Copying an entire production database to your machine is infeasible. But reproducing a bug often requires having the exact data that caused it. dbslice solves this by extracting only the records you need, following foreign key relationships to ensure referential integrity.

dbslice — seed to subset

Quick Start

uv add dbslice

# Extract an order and all related records
dbslice extract postgres://localhost/myapp --seed "orders.id=12345" > subset.sql

# Import into local database
psql -d localdb < subset.sql

Features

  • Zero-config start -- Introspects schema automatically, no data model file required
  • Single command -- Extract complete data subsets with one CLI invocation
  • Safe by default -- Auto-detects and anonymizes sensitive fields (emails, phones, SSNs, etc.)
  • Multiple output formats -- SQL, JSON, and CSV
  • Streaming -- Memory-efficient extraction for large datasets (100K+ rows)
  • Virtual foreign keys -- Support for Django GenericForeignKeys and implicit relationships via config
  • Config files -- YAML-based configuration for repeatable extractions
  • Validation -- Checks referential integrity of extracted data

Database Support

Database Status
PostgreSQL Fully supported
MySQL Planned (not yet implemented)
SQLite Planned (not yet implemented)

Installation

# Install with uv (recommended)
uv add dbslice

# Try without installing
uvx dbslice --help

# Or with pip
pip install dbslice

Usage

Basic Extraction

# Extract by primary key
dbslice extract postgres://user:pass@host:5432/db --seed "orders.id=12345"

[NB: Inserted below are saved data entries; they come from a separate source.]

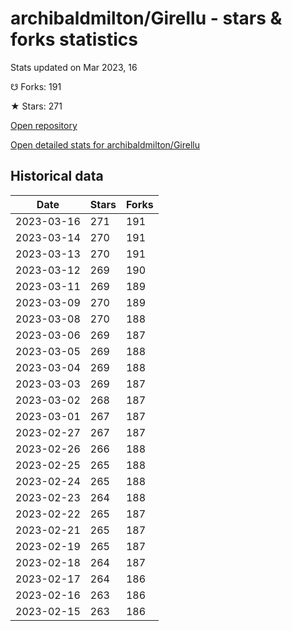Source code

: # archibaldmilton/Girellu - stars & forks statistics

Stats updated on Mar 2023, 16

☋ Forks: 191

★ Stars: 271

[Open repository](https://github.com/archibaldmilton/Girellu)

[Open detailed stats for archibaldmilton/Girellu](https://reviewgithub.com/rep/archibaldmilton/Girellu)

## Historical data
| Date | Stars | Forks |
|------|-------|-------|
| 2023-03-16 | 271 | 191 | 
| 2023-03-14 | 270 | 191 | 
| 2023-03-13 | 270 | 191 | 
| 2023-03-12 | 269 | 190 | 
| 2023-03-11 | 269 | 189 | 
| 2023-03-09 | 270 | 189 | 
| 2023-03-08 | 270 | 188 | 
| 2023-03-06 | 269 | 187 | 
| 2023-03-05 | 269 | 188 | 
| 2023-03-04 | 269 | 188 | 
| 2023-03-03 | 269 | 187 | 
| 2023-03-02 | 268 | 187 | 
| 2023-03-01 | 267 | 187 | 
| 2023-02-27 | 267 | 187 | 
| 2023-02-26 | 266 | 188 | 
| 2023-02-25 | 265 | 188 | 
| 2023-02-24 | 265 | 188 | 
| 2023-02-23 | 264 | 188 | 
| 2023-02-22 | 265 | 187 | 
| 2023-02-21 | 265 | 187 | 
| 2023-02-19 | 265 | 187 | 
| 2023-02-18 | 264 | 187 | 
| 2023-02-17 | 264 | 186 | 
| 2023-02-16 | 263 | 186 | 
| 2023-02-15 | 263 | 186 | 


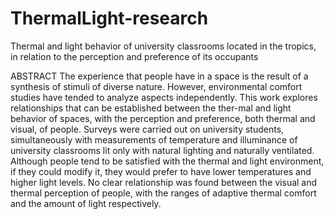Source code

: # ThermalLight-research
Thermal and light behavior of university classrooms located in the tropics, in relation to the perception and preference of its occupants

ABSTRACT
The experience that people have in a space is the result of a synthesis of stimuli of diverse nature. However, environmental comfort studies have tended to analyze aspects independently. This work explores relationships that can be established between the ther-mal and light behavior of spaces, with the perception and preference, both thermal and visual, of people. Surveys were carried out on university students, simultaneously with measurements of temperature and illuminance of university classrooms lit only with natural lighting and naturally ventilated. Although people tend to be satisfied with the thermal and light environment, if they could modify it, they would prefer to have lower temperatures and higher light levels. No clear relationship was found between the visual and thermal perception of people, with the ranges of adaptive thermal comfort and the amount of light respectively.
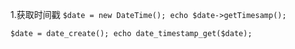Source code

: 1.获取时间戳
`$date = new DateTime();
 echo $date->getTimesamp();`

`$date = date_create();
echo date_timestamp_get($date);`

# Extract with WHERE clause
dbslice extract postgres://localhost/db --seed "orders:status='failed' AND created_at > '2024-01-01'"

# Multiple seeds
dbslice extract postgres://localhost/db \
  --seed "orders.id=100" \
  --seed "orders.id=101"

Control Traversal

# Limit depth (default: 3)
dbslice extract postgres://... --seed "orders.id=1" --depth 2

# Direction: up (parents only), down (children only), both (default)
dbslice extract postgres://... --seed "orders.id=1" --direction up

Anonymization

# Auto-anonymize detected sensitive fields
dbslice extract postgres://... --seed "users.id=1" --anonymize

# Redact additional fields
dbslice extract postgres://... --seed "users.id=1" --anonymize --redact "audit_logs.ip_address"

Output Formats

# SQL (default)
dbslice extract postgres://... --seed "orders.id=1" --output sql

# JSON fixtures
dbslice extract postgres://... --seed "orders.id=1" --output json --out-file fixtures/

# CSV
dbslice extract postgres://... --seed "orders.id=1" --output csv --out-file data/

Virtual Foreign Keys

For relationships not defined in the database schema (Django GenericForeignKeys, implicit relationships):

# dbslice.yaml
database:
  url: postgres://localhost:5432/myapp

virtual_foreign_keys:
  - source_table: notifications
    source_columns: [object_id]
    target_table: orders
    description: "Generic FK to orders via ContentType"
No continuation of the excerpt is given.